Global grain stocks were projected to contract by 26 million tonnes to a five-year low of 594 million, entirely because of a drop in maize inventories.

Global rapeseed area was tentatively seen up by nearly 3% year-on-year, including gains in the E.U. and the Black Sea region.

Global rice production was predicted broadly steady year-on-year in 2019-20 as smaller crops in India and China were seen being offset by gains elsewhere. Accumulation in leading producers could see inventories reach a new peak. After declining in the prior year, trade was projected to rebound, but stay below past highs.

As the smallest U.S. harvest in six seasons was expected to be only partially offset by larger outturns elsewhere, including in Brazil, global soybean production in 2019-20 was tentatively seen contracting by 5% year-on-year, to 341 million tonnes. Consumption was predicted at a new high but, at 2%, year-on-year growth would pale in comparison to earlier periods.

Mostly due to a drawdown in the United States, carryovers were predicted to contract by one-third year-on-year, to 35 million tonnes. With bigger deliveries to China and a host of other markets offsetting smaller shipments to South America, trade was seen little-changed year-on-year, at 151 million tonnes.

The Secretariat updated the Council on its ongoing projects:

  • Rice: The Council supported the work being done on the Africa Delivered Price Tool for rice, which identifies the most commonly imported types of rice, as well as their points of origin and arrival ports, to generate an index that specifically reflects the costs of trading rice into Africa.
  • Pulses: Members discussed the latest developments in the global pulses market and the Secretariat’s 2019-20 work program, which includes setting up of a pulses supply and demand balance database for key producing/exporting countries (dry peas, chickpeas, lentils), which would be available by July 2020. Members also approved the signing of a Memorandum of Understanding between the I.G.C. and the Global Pulse Confederation.
  • Cost of trade in grains/oilseeds: The Secretariat, which currently calculates over 450 daily cost and freight prices for 17 commodity types across 200 grains/oilseeds routes, is working on incorporating information on import tariffs for grains and soybeans into the interactive web-based tool, including data from the W.T.O.’s Integrated Database and Consolidated Tariff Schedules.
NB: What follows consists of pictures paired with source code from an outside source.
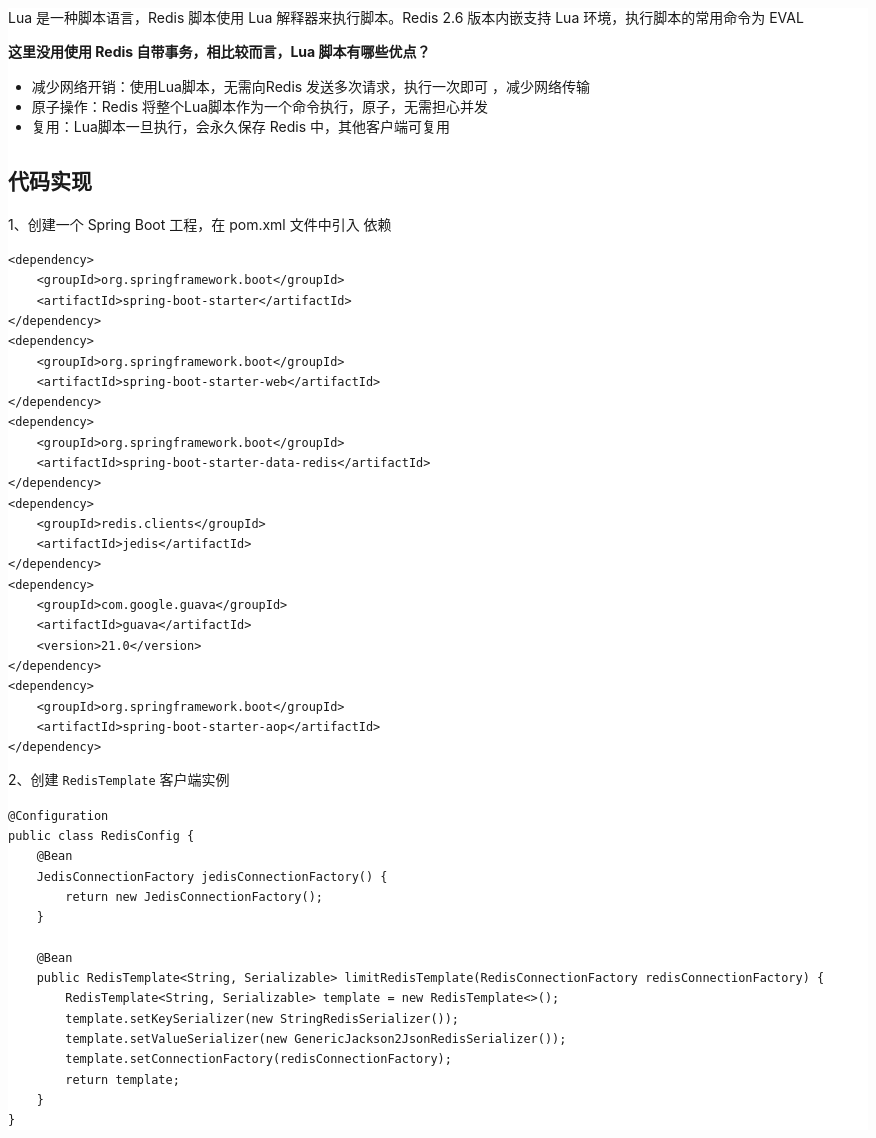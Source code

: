 Lua 是一种脚本语言，Redis 脚本使用 Lua 解释器来执行脚本。Redis 2.6 版本内嵌支持 Lua 环境，执行脚本的常用命令为 EVAL

**这里没用使用 Redis 自带事务，相比较而言，Lua 脚本有哪些优点？**

- 减少网络开销：使用Lua脚本，无需向Redis 发送多次请求，执行一次即可 ，减少网络传输
- 原子操作：Redis 将整个Lua脚本作为一个命令执行，原子，无需担心并发
- 复用：Lua脚本一旦执行，会永久保存 Redis 中，其他客户端可复用

## 代码实现

1、创建一个 Spring Boot 工程，在 pom.xml 文件中引入 依赖

```
<dependency>
    <groupId>org.springframework.boot</groupId>
    <artifactId>spring-boot-starter</artifactId>
</dependency>
<dependency>
    <groupId>org.springframework.boot</groupId>
    <artifactId>spring-boot-starter-web</artifactId>
</dependency>
<dependency>
    <groupId>org.springframework.boot</groupId>
    <artifactId>spring-boot-starter-data-redis</artifactId>
</dependency>
<dependency>
    <groupId>redis.clients</groupId>
    <artifactId>jedis</artifactId>
</dependency>
<dependency>
    <groupId>com.google.guava</groupId>
    <artifactId>guava</artifactId>
    <version>21.0</version>
</dependency>
<dependency>
    <groupId>org.springframework.boot</groupId>
    <artifactId>spring-boot-starter-aop</artifactId>
</dependency>
```

2、创建 `RedisTemplate` 客户端实例

```
@Configuration
public class RedisConfig {
    @Bean
    JedisConnectionFactory jedisConnectionFactory() {
        return new JedisConnectionFactory();
    }

    @Bean
    public RedisTemplate<String, Serializable> limitRedisTemplate(RedisConnectionFactory redisConnectionFactory) {
        RedisTemplate<String, Serializable> template = new RedisTemplate<>();
        template.setKeySerializer(new StringRedisSerializer());
        template.setValueSerializer(new GenericJackson2JsonRedisSerializer());
        template.setConnectionFactory(redisConnectionFactory);
        return template;
    }
}

```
On Dec. 4, delegates attended a grains forum co-organized by the I.G.C. and Canada titled “Impact of precision breeding innovations on the grains trade.” The I.G.C.’s members and representatives from the grains value chain exchanged information on the latest precision breeding techniques and reviewed how different regulations in countries could impact global grains trade and investment.

The forum discussed ways to work together to minimize potential trade issues resulting from the different regulations.